Ellen was part of a shift in the labor force in the mid to late 19th century from Black to immigrant labor resulting from a confluence of the Black migration and Irish immigration. Over the course of the mid to late 19th century, newly manumitted Blacks migrated from the South to the North and from rural to urban centers. Black women took on positions of domestic service, but typically in live-out situations as day laborers and contract workers. The mid to late 19th century also saw an influx of Irish immigrants who came to the United States to escape the devastation of the potato famine in Ireland, 1845-1852, known as An Gorta Mor (The Great Hunger). Between 1846 and 1854, nearly 800,000 Irish immigrants entered the Port of New York .New Immigrants often faced discrimination for their heritage, their religion, and their immigrant status. More than any other immigrant group, Irish women came to the United States single and independent of any family. They found work where they could, often as live-in domestic servants in wealthy white households. And, by 1900, 60.5% of wage-earning Irish-born women were employed as servants.

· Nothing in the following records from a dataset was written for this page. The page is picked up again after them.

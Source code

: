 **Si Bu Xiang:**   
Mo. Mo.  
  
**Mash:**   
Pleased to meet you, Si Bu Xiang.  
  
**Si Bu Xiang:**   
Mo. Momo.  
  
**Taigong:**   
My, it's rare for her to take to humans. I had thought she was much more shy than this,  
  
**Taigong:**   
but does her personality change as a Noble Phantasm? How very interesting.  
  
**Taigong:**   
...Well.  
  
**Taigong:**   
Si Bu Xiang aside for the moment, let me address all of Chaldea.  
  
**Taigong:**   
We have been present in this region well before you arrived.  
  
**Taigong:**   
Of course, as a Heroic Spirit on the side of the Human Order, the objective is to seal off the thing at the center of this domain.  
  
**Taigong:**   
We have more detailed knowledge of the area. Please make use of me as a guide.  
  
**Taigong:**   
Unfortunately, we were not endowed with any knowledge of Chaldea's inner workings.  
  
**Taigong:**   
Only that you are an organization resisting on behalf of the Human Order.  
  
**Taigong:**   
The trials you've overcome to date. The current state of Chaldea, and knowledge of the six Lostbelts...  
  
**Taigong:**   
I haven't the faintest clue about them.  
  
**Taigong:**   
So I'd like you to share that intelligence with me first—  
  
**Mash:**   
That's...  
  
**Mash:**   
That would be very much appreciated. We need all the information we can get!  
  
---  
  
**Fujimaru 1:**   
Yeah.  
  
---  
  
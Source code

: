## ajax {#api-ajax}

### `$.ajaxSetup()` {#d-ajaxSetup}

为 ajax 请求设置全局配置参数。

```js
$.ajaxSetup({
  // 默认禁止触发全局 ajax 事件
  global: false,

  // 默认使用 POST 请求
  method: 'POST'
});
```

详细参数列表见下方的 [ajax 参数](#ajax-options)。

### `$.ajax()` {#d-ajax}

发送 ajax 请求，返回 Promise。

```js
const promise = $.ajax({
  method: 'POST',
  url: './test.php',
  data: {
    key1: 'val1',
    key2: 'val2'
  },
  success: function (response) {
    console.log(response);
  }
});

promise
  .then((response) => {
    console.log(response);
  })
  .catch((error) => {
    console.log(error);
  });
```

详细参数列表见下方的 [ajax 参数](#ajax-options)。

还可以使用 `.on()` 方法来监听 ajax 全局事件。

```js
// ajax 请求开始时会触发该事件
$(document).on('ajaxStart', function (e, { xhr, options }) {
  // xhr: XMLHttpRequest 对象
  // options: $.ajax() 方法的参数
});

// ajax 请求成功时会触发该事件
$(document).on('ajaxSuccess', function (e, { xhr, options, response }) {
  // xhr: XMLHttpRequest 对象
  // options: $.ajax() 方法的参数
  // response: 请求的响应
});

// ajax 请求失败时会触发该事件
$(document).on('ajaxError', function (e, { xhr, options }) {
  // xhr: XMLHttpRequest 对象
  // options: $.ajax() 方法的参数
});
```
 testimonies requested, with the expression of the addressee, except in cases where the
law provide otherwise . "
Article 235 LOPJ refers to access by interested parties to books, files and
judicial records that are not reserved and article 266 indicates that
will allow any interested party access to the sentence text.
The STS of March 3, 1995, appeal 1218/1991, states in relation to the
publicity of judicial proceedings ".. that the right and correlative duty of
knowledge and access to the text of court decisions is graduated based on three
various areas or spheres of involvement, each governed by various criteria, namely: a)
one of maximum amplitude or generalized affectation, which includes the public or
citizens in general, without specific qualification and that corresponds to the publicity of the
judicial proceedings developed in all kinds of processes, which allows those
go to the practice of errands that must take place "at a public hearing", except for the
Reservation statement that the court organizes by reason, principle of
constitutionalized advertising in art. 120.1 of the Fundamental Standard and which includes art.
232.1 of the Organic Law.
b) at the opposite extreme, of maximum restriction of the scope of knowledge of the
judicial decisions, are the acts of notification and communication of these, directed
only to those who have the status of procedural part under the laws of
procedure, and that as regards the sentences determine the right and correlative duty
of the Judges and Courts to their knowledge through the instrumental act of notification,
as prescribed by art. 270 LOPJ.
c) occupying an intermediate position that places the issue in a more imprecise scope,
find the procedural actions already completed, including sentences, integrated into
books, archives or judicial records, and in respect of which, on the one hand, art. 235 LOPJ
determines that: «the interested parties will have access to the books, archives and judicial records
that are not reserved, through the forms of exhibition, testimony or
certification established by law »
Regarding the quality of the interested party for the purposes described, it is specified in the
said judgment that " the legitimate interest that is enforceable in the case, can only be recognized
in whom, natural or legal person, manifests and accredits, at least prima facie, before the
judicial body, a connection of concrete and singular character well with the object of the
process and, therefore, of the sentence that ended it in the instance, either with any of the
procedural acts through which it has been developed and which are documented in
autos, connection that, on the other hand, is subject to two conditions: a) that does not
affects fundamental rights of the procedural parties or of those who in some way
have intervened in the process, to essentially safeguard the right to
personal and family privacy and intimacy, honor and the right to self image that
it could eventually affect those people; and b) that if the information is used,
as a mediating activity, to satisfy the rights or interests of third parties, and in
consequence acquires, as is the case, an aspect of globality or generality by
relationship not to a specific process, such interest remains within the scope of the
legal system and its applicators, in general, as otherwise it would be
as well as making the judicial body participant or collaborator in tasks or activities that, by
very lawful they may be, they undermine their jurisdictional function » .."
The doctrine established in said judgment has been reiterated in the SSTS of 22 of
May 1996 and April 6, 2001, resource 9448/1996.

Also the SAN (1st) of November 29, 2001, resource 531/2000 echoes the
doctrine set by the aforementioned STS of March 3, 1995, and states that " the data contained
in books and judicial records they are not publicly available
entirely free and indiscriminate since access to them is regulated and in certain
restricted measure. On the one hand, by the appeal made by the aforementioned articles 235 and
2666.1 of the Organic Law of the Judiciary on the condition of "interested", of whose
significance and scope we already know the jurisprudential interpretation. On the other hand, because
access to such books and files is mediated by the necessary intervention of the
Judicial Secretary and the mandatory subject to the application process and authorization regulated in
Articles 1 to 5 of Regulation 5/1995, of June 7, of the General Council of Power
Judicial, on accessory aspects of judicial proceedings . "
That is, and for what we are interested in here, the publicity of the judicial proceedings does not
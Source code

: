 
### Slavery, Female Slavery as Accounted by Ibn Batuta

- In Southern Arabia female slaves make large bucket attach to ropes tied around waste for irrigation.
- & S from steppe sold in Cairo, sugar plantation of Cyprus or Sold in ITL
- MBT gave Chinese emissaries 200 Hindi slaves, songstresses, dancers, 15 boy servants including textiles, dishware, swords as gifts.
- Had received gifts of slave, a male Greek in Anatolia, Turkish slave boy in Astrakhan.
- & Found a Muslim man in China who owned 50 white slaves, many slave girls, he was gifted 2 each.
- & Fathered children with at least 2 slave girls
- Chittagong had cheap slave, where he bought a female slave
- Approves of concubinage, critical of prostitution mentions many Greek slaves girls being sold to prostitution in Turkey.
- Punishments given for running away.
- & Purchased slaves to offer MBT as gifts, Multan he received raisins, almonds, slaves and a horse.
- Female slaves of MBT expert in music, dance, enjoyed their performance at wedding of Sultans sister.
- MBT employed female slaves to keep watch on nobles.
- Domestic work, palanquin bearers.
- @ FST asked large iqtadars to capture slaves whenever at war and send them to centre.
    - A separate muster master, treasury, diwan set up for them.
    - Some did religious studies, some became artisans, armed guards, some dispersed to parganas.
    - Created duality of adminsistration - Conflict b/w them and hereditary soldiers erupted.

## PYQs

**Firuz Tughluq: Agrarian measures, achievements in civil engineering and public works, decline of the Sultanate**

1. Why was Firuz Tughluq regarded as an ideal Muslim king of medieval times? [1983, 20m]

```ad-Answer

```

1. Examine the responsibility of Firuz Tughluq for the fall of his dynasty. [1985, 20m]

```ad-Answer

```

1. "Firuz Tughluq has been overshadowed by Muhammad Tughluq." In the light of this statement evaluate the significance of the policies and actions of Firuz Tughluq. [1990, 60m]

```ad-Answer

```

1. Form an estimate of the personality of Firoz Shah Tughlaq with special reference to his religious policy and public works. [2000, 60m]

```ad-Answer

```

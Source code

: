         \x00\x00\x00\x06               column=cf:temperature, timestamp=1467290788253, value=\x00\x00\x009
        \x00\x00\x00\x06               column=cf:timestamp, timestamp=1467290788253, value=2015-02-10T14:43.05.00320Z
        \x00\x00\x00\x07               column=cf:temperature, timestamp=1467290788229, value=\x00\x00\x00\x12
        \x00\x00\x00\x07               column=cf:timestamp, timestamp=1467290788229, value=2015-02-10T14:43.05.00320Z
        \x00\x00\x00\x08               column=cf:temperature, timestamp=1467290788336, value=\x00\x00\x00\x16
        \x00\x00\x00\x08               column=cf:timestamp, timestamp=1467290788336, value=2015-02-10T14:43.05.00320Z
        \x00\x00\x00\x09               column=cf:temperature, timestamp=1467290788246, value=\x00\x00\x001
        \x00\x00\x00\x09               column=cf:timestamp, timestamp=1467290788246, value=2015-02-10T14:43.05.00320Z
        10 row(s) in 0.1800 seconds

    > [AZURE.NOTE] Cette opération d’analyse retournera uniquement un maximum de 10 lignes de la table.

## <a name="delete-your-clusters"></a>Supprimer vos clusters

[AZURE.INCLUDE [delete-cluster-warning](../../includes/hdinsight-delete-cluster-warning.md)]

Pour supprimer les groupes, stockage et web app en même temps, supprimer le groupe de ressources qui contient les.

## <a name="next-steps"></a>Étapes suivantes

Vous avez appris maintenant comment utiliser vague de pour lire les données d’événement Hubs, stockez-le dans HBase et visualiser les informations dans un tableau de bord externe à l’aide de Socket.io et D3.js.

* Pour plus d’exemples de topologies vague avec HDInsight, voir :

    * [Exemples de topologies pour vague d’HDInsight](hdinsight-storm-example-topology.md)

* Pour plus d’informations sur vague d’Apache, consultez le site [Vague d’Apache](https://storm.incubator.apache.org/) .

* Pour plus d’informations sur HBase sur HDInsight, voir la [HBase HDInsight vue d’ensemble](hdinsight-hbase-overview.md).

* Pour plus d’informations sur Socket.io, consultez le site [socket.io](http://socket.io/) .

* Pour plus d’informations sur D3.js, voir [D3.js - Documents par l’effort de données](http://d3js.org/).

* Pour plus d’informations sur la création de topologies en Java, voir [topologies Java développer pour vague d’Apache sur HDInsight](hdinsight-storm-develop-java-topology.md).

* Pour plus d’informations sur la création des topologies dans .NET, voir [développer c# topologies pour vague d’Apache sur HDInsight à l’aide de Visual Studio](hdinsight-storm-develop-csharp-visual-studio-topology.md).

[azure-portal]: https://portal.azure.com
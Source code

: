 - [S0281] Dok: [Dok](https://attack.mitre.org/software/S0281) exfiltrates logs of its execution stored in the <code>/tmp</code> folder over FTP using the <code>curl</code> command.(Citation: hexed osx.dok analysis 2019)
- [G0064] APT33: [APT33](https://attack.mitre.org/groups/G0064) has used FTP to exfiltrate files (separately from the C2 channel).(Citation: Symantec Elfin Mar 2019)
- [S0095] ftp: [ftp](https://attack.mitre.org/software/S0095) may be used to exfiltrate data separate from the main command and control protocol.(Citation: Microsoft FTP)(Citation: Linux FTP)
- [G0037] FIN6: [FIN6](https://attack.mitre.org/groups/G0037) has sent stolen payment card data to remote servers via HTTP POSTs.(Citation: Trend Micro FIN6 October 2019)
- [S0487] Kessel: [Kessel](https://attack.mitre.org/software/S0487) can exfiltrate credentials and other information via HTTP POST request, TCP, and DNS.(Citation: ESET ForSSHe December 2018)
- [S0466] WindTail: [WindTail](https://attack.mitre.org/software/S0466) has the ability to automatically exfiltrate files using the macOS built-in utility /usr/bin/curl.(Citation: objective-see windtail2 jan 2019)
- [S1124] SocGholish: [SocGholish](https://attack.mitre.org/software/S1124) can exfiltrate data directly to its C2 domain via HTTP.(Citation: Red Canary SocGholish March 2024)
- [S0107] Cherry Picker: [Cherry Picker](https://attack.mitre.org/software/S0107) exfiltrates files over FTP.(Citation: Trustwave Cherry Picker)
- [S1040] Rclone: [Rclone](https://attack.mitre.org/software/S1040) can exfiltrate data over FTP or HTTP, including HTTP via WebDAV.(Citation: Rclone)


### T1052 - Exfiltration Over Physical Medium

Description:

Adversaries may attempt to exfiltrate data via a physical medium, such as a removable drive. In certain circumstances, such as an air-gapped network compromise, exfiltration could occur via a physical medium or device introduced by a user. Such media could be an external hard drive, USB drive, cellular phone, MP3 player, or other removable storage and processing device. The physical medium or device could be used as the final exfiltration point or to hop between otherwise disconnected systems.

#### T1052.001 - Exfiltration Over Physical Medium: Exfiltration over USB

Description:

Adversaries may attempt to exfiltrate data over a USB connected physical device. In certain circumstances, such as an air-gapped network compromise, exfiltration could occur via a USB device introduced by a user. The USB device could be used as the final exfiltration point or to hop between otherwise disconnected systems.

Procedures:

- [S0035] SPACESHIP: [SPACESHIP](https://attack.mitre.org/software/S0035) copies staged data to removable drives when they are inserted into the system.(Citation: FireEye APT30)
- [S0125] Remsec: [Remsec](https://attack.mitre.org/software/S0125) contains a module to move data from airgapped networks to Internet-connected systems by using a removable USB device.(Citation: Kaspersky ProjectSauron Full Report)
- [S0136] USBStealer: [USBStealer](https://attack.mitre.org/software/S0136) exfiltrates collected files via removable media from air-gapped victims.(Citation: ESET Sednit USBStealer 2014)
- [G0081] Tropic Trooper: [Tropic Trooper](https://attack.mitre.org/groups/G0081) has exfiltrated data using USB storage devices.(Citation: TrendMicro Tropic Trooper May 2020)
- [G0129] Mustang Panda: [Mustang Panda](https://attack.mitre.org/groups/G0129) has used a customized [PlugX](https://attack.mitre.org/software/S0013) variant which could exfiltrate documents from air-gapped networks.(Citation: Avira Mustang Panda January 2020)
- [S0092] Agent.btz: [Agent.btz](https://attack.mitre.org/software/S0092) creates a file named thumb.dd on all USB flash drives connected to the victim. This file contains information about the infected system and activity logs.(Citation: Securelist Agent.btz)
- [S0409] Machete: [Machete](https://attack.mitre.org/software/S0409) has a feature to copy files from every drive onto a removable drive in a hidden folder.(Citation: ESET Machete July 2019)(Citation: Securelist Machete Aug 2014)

Like other landed gentry on Long Island, the Floyd family began hiring Irish immigrant women as domestics at this time. Our earliest documentation comes through a letter dated February 24, 1848 by Sarah Kirkland Floyd, wife of John Gelston Floyd, Sr., in which she remarks upon her satisfaction with her “Irish woman.” More Irish women were hired as domestics in 1848 and 1856, and in 1854 family lore tells of two Irish immigrant women kept on as domestics following the wreck of the “Franklin” which was carrying both passengers and a cargo of silk and other dry goods.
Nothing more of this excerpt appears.